Blackwater National Wildlife Refuge is located on the Eastern Shore (location map) of Maryland, approximately 12 miles south of the town of Cambridge, in Dorchester County. The Refuge includes over 27,000 acres, composed mainly of rich tidal marsh characterized by fluctuating water levels and varying salinity. Other habitat types include freshwater ponds, mixed evergreen and deciduous forests, and small amounts of cropland and managed impoundments that are seasonally flooded for waterfowl use. View the Blackwater NWR brochure and map (1.4MB PDF).
Recently noted in USA Today as "One of the 10 Best: Amazing places for Wildlife".

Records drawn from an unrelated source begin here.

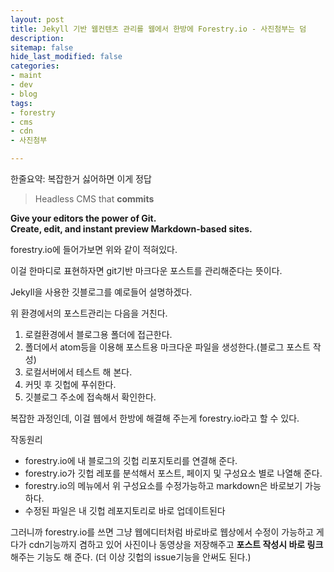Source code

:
 ```yaml
---
layout: post
title: Jekyll 기반 웹컨텐츠 관리를 웹에서 한방에 Forestry.io - 사진첨부는 덤
description:
sitemap: false
hide_last_modified: false
categories:
- maint
- dev
- blog
tags:
- forestry
- cms
- cdn
- 사진첨부

---
```

 한줄요약: 복잡한거 싫어하면 이게 정답

>Headless CMS that **commits**

**Give your editors the power of Git.  
Create, edit, and instant preview Markdown-based sites.**

forestry.io에 들어가보면 위와 같이 적혀있다.

이걸 한마디로 표현하자면 git기반 마크다운 포스트를 관리해준다는 뜻이다.

Jekyll을 사용한 깃블로그를 예로들어 설명하겠다.

위 환경에서의 포스트관리는 다음을 거친다.

1. 로컬환경에서 블로그용 폴더에 접근한다.
2. 폴더에서 atom등을 이용해 포스트용 마크다운 파일을 생성한다.(블로그 포스트 작성)
3. 로컬서버에서 테스트 해 본다.
4. 커밋 후 깃헙에 푸쉬한다.
5. 깃블로그 주소에 접속해서 확인한다.

복잡한 과정인데, 이걸 웹에서 한방에 해결해 주는게 forestry.io라고 할 수 있다. 

작동원리

* forestry.io에 내 블로그의 깃헙 리포지토리를 연결해 준다.
* forestry.io가 깃헙 레포를 분석해서 포스트, 페이지 및 구성요소 별로 나열해 준다.
* forestry.io의 메뉴에서 위 구성요소를 수정가능하고 markdown은 바로보기 가능하다.
* 수정된 파일은 내 깃헙 레포지토리로 바로 업데이트된다 

그러니까 forestry.io를 쓰면 그냥 웹에디터처럼 바로바로 웹상에서 수정이 가능하고 게다가 cdn기능까지 겸하고 있어 사진이나 동영상을 저장해주고 **포스트 작성시 바로 링크**해주는 기능도 해 준다. (더 이상 깃헙의 issue기능을 안써도 된다.)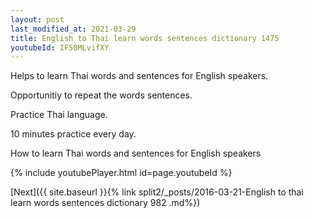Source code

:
 ```yaml
---
layout: post
last_modified_at: 2021-03-29
title: English to Thai learn words sentences dictionary 1475 
youtubeId: IF50MLvifXY
---
```

 
 
Helps to learn Thai words and sentences for English speakers.

Opportunitiy to repeat the words sentences. 

Practice Thai language. 
 
10 minutes practice every day. 
 
How to learn Thai words and sentences for English speakers 
 
{% include youtubePlayer.html id=page.youtubeId %}
 
 
[Next]({{ site.baseurl }}{% link  split2/_posts/2016-03-21-English to thai learn words sentences dictionary 982 .md%})
 
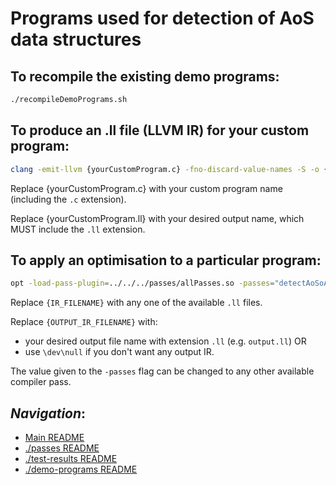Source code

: # Programs used for detection of AoS data structures

## To recompile the existing demo programs:

```bash
./recompileDemoPrograms.sh
```

## To produce an .ll file (LLVM IR) for your custom program:

```bash
clang -emit-llvm {yourCustomProgram.c} -fno-discard-value-names -S -o {yourCustomProgram.ll}
```

Replace {yourCustomProgram.c} with your custom program name (including the `.c` extension).

Replace {yourCustomProgram.ll} with your desired output name, which MUST include the `.ll` extension.

## To apply an optimisation to a particular program:

```bash
opt -load-pass-plugin=../../../passes/allPasses.so -passes="detectAoSoA" < {INPUT_IR_FILENAME} > {OUTPUT_IR_FILENAME}  
```

Replace `{IR_FILENAME}` with any one of the available `.ll` files.

Replace `{OUTPUT_IR_FILENAME}` with:
-  your desired output file name with extension `.ll` (e.g. `output.ll`)
OR 
- use `\dev\null` if you don't want any output IR.

The value given to the `-passes` flag can be changed to any other available compiler pass.

## *Navigation*:

- [Main README](../../../README.md)
- [./passes README](../../../passes/README.md)
- [./test-results README](../../../test-results/README.md)
- [./demo-programs README](../../README.md)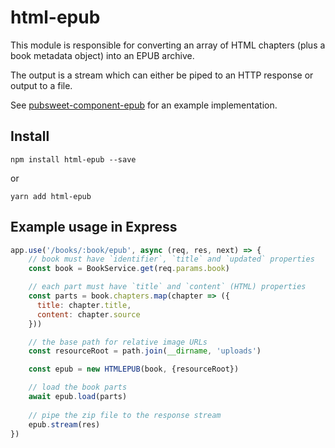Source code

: # html-epub

This module is responsible for converting an array of HTML chapters (plus a book metadata object) into an EPUB archive.

The output is a stream which can either be piped to an HTTP response or output to a file.

See [pubsweet-component-epub](https://gitlab.coko.foundation/pubsweet/pubsweet-components/tree/master/packages/Epub) for an example implementation.

## Install

```
npm install html-epub --save
```

or

```
yarn add html-epub
```

## Example usage in Express

```js
app.use('/books/:book/epub', async (req, res, next) => {
    // book must have `identifier`, `title` and `updated` properties
    const book = BookService.get(req.params.book)

    // each part must have `title` and `content` (HTML) properties
    const parts = book.chapters.map(chapter => ({
      title: chapter.title,
      content: chapter.source
    }))

    // the base path for relative image URLs
    const resourceRoot = path.join(__dirname, 'uploads')

    const epub = new HTMLEPUB(book, {resourceRoot})

    // load the book parts
    await epub.load(parts)
    
    // pipe the zip file to the response stream
    epub.stream(res)
})
```
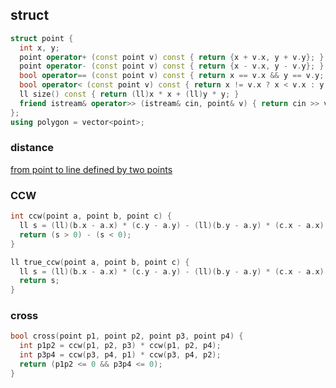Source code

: ## struct
```cpp
struct point {
  int x, y;
  point operator+ (const point v) const { return {x + v.x, y + v.y}; }
  point operator- (const point v) const { return {x - v.x, y - v.y}; }
  bool operator== (const point v) const { return x == v.x && y == v.y; }
  bool operator< (const point v) const { return x != v.x ? x < v.x : y < v.y; }
  ll size() const { return (ll)x * x + (ll)y * y; }
  friend istream& operator>> (istream& cin, point& v) { return cin >> v.x >> v.y; }
};
using polygon = vector<point>;
```

### distance
[from point to line defined by two points](https://ko.wikipedia.org/wiki/점과_직선_사이의_거리#두_점을_지나는_직선에_대해)

### CCW
```cpp
int ccw(point a, point b, point c) {
  ll s = (ll)(b.x - a.x) * (c.y - a.y) - (ll)(b.y - a.y) * (c.x - a.x);
  return (s > 0) - (s < 0);
}

ll true_ccw(point a, point b, point c) {
  ll s = (ll)(b.x - a.x) * (c.y - a.y) - (ll)(b.y - a.y) * (c.x - a.x);
  return s;
}
```

### cross
```cpp
bool cross(point p1, point p2, point p3, point p4) {
  int p1p2 = ccw(p1, p2, p3) * ccw(p1, p2, p4);
  int p3p4 = ccw(p3, p4, p1) * ccw(p3, p4, p2);
  return (p1p2 <= 0 && p3p4 <= 0);
}
```
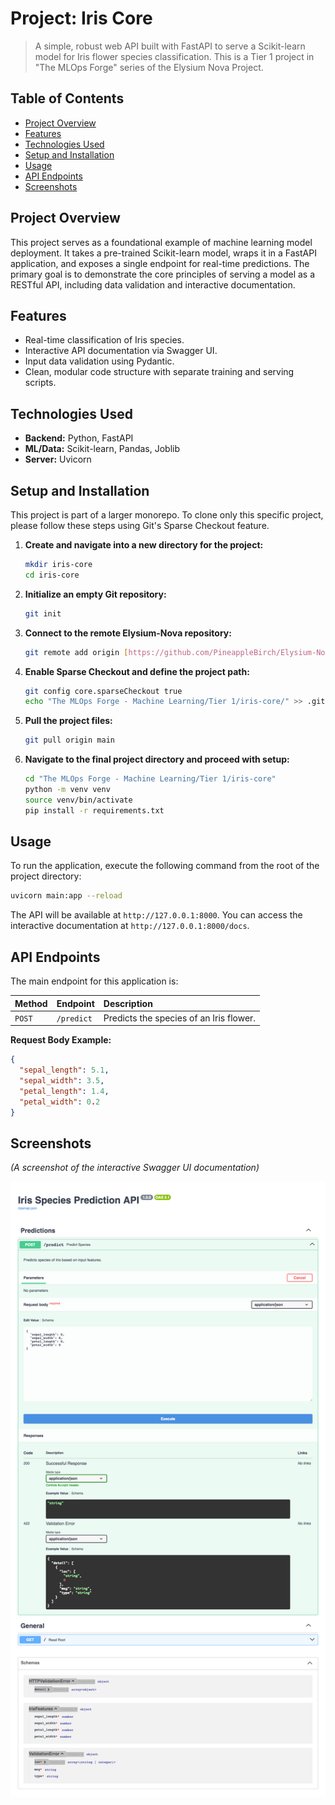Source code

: # Project: Iris Core

> A simple, robust web API built with FastAPI to serve a Scikit-learn model for Iris flower species classification. 
> This is a Tier 1 project in "The MLOps Forge" series of the Elysium Nova Project.

## Table of Contents
- [Project Overview](#project-overview)
- [Features](#features)
- [Technologies Used](#technologies-used)
- [Setup and Installation](#setup-and-installation)
- [Usage](#usage)
- [API Endpoints](#api-endpoints)
- [Screenshots](#screenshots)

## Project Overview

This project serves as a foundational example of machine learning model deployment. 
It takes a pre-trained Scikit-learn model, wraps it in a FastAPI application, and exposes a single endpoint for real-time predictions. 
The primary goal is to demonstrate the core principles of serving a model as a RESTful API, including data validation and interactive documentation.

## Features
- Real-time classification of Iris species.
- Interactive API documentation via Swagger UI.
- Input data validation using Pydantic.
- Clean, modular code structure with separate training and serving scripts.

## Technologies Used
- **Backend:** Python, FastAPI
- **ML/Data:** Scikit-learn, Pandas, Joblib
- **Server:** Uvicorn

## Setup and Installation

This project is part of a larger monorepo. To clone only this specific project, please follow these steps using Git's Sparse Checkout feature.

1. **Create and navigate into a new directory for the project:**
   ```bash
   mkdir iris-core
   cd iris-core
   ```
2. **Initialize an empty Git repository:**
   ```bash
   git init
   ```
3. **Connect to the remote Elysium-Nova repository:**
   ```bash
   git remote add origin [https://github.com/PineappleBirch/Elysium-Nova.git](https://github.com/PineappleBirch/Elysium-Nova.git)
   ```
4. **Enable Sparse Checkout and define the project path:**
   ```bash
   git config core.sparseCheckout true
   echo "The MLOps Forge - Machine Learning/Tier 1/iris-core/" >> .git/info/sparse-checkout
   ```
5. **Pull the project files:**
   ```bash
   git pull origin main
   ```
6. **Navigate to the final project directory and proceed with setup:**
   ```bash
   cd "The MLOps Forge - Machine Learning/Tier 1/iris-core"
   python -m venv venv
   source venv/bin/activate
   pip install -r requirements.txt
   ```

## Usage
To run the application, execute the following command from the root of the project directory:
```bash
uvicorn main:app --reload
```
The API will be available at `http://127.0.0.1:8000`. You can access the interactive documentation at `http://127.0.0.1:8000/docs`.

## API Endpoints
The main endpoint for this application is:

| Method | Endpoint    | Description                                       |
| :----- | :---------- | :------------------------------------------------ |
| `POST` | `/predict`  | Predicts the species of an Iris flower.           |

**Request Body Example:**
```json
{
  "sepal_length": 5.1,
  "sepal_width": 3.5,
  "petal_length": 1.4,
  "petal_width": 0.2
}
```

## Screenshots
*(A screenshot of the interactive Swagger UI documentation)*

![Swagger UI Screenshot](assets/swagger_ui.png)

Blackwater Refuge was originally established in 1933 as a haven for ducks and geese migrating along the Atlantic Flyway. The Refuge is a popular place during the November migration when upwards of 35,000 geese and 15,000 ducks visit Blackwater.
Blackwater is also a haven for several troubled species including the American bald eagle, the endangered Delmarva fox squirrel, and the migrant peregrine falcon. The Refuge is unique in that it hosts the largest remaining natural population of Delmarva fox squirrels and is also host to the largest breeding population of bald eagles on the East Coast, north of Florida.
At the Refuge, visitors will find a beautiful Visitor Center, a Wildlife Drive, four hiking trails, three paddling trails, miles of cycling roads, hunting/fishing/crabbing opportunities, and adventures in environmental education.